I don't know what to say except, OMG!!!! :heart: These two are the cutest pair EVER!!! Two dogs is definitely a lot of work, luckily I only have one Malt who need brushing but both need teeth brushing, feeding, play time, walks, etc... Just wait until you throw a baby in the mix Marisa!! Busy, busy, busy!! Give your boys a big hug and a kiss for me!! :hugging:


----------



## Snowbody (Jan 3, 2009)

Marisa - you are so lucky to have two such awesome boys. They're both so handsome and so much fun. Love the little pink tongue in a couple of Owen's pix. And I adore Obi and am so glad I got to meet him at Nationals. So much fun at your household. How can you stand going to work?:blink::HistericalSmiley:


----------



## Snowball Pie's Mommi (Oct 16, 2008)

Marisa ... I find it difficult to ever choose my most favorite pictures or videos of Obi and Owen! They are both just so darn cute! You are so blessed to have two fluffs that are not only adorable ... but, do all those wonderful tricks that you teach them!

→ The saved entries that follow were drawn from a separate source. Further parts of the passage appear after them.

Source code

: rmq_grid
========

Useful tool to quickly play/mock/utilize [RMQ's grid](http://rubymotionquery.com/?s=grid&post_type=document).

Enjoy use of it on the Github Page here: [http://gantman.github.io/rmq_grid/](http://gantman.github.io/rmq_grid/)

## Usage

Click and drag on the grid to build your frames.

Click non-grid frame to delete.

Thank you for sharing all of the fun and entertaining videos and pictures. I always show them to Felix and he enjoys them just as much as I do!


----------



## dntdelay (May 27, 2011)

OMG I just loved all of those pictures!! I just want to kiss Owen all over!!!!


----------



## iLoveMisty (Apr 27, 2013)

Omg they are both so CUTE!!!


----------



## SammieMom (Nov 13, 2010)

Marisa-Owen is so cute..he has the most delicate features. He reminds me of Gustave in some ways. So glad the training went so well. I swear it's so true, if you wait till the first one is trained, the second one is easier. I always say Sammie trained penny...not me..
Penny still whines some when we leave her alone.


----------



## cyndrae (Aug 30, 2009)

Awesome!!!
I am so happy it has worked out for you. I just love having two.


----------



## hoaloha (Jan 27, 2012)

I am SO late in saying-- Thank you, all, for your sweet comments! I'm so late that I need to make another thread with new pics! :-D :-D

Some people asked about the bike basket: it's from our local bike shop. BUT, I have heard great things about the Snoozer. Just make sure you have your pup harnessed in!


----------



## littlefluffbabies (Apr 17, 2013)

He is adorable and looks like he's winking in one of those shots! lol


----------